## [What needs to be done]
The result should be every line of the listing that contains "images".

=== Records shown ===

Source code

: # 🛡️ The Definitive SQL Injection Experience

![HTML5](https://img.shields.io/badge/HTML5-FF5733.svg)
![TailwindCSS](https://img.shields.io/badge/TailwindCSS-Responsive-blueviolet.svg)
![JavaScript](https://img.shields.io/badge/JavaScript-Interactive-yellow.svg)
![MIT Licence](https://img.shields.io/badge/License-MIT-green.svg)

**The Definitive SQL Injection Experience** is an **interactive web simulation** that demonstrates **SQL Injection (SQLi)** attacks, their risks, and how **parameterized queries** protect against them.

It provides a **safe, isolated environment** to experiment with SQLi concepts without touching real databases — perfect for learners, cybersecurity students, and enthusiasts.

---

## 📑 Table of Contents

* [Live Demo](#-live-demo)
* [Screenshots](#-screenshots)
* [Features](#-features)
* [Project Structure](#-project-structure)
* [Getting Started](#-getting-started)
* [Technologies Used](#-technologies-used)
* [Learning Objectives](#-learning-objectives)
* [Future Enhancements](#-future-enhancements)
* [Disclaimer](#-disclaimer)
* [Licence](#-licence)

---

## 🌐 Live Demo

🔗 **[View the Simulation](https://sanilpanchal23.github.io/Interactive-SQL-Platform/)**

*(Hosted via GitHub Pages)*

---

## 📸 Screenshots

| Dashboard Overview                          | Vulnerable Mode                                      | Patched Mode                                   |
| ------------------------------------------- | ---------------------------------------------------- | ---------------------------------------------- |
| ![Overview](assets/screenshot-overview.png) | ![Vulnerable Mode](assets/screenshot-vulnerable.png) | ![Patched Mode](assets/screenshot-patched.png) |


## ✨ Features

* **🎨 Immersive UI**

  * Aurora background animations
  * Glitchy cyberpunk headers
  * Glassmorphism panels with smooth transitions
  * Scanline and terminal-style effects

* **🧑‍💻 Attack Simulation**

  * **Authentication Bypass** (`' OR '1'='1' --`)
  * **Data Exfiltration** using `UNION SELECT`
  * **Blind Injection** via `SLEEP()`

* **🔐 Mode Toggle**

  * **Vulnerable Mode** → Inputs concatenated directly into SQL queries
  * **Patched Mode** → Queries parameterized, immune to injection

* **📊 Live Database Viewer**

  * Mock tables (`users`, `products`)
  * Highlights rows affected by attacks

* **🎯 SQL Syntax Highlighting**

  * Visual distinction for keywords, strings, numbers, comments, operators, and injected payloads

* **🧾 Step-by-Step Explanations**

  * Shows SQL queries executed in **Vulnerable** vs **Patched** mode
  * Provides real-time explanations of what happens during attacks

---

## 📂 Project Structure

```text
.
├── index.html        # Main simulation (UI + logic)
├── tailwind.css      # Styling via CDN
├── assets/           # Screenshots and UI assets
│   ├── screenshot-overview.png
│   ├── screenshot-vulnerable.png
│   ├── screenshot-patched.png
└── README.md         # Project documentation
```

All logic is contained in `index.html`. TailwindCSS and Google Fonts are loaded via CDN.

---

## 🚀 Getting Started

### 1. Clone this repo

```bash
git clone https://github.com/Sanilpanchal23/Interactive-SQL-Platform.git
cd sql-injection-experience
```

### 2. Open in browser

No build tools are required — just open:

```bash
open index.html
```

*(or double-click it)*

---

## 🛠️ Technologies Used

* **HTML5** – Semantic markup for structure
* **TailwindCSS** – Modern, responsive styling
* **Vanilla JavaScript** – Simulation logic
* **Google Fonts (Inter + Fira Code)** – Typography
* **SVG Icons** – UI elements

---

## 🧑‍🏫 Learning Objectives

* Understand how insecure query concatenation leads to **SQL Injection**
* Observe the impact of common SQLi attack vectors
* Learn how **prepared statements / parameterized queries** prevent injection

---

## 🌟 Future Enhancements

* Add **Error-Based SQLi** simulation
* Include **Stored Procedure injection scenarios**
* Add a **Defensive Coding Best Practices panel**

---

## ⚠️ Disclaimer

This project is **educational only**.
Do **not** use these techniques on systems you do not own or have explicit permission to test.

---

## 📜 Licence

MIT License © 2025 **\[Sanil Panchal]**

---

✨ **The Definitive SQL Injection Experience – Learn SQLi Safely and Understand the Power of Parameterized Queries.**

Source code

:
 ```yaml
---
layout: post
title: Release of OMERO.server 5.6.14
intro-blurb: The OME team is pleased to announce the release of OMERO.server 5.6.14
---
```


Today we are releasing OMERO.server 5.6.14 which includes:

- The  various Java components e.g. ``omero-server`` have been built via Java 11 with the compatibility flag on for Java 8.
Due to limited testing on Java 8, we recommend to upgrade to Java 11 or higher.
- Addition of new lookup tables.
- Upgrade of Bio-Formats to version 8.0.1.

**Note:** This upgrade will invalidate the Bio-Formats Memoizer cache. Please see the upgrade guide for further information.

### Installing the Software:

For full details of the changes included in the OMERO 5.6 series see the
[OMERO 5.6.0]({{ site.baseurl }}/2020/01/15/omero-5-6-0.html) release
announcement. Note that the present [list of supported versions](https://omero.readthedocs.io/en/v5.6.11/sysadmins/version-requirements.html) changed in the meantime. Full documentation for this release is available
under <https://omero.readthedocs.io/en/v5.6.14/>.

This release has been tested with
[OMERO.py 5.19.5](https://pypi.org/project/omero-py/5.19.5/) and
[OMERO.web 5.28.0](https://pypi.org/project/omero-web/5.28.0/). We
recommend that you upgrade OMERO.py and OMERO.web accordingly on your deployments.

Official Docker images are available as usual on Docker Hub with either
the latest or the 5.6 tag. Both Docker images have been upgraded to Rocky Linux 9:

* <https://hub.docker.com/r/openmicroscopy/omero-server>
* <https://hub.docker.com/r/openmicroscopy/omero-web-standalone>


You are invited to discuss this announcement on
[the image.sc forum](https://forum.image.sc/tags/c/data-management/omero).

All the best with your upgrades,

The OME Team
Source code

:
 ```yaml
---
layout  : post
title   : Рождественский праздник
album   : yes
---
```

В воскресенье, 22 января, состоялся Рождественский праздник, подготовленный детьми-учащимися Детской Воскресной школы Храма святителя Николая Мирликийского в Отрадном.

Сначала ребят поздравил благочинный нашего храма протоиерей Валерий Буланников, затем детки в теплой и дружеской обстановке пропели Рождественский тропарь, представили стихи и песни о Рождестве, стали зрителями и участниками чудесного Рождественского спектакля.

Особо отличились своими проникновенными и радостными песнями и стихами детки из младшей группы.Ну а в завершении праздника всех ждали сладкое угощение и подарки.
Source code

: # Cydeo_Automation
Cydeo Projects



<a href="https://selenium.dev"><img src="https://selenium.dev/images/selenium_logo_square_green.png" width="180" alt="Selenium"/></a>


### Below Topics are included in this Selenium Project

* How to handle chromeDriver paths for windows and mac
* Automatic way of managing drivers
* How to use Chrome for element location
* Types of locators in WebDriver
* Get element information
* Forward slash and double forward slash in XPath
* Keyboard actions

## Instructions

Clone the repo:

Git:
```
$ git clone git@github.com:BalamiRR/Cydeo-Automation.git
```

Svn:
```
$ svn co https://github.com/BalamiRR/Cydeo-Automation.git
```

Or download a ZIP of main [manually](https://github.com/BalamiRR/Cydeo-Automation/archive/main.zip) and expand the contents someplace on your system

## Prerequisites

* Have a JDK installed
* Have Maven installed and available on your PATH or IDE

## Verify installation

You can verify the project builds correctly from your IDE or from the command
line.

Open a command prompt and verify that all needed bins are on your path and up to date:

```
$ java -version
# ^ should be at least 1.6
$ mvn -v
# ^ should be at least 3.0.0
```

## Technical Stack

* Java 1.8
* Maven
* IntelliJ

===

## [Response below]
Official Docker images are available as usual on Docker Hub with either
the latest or the 5.6 tag. Both Docker images have been upgraded to Rocky Linux 9:
<a href="https://selenium.dev"><img src="https://selenium.dev/images/selenium_logo_square_green.png" width="180" alt="Selenium"/></a>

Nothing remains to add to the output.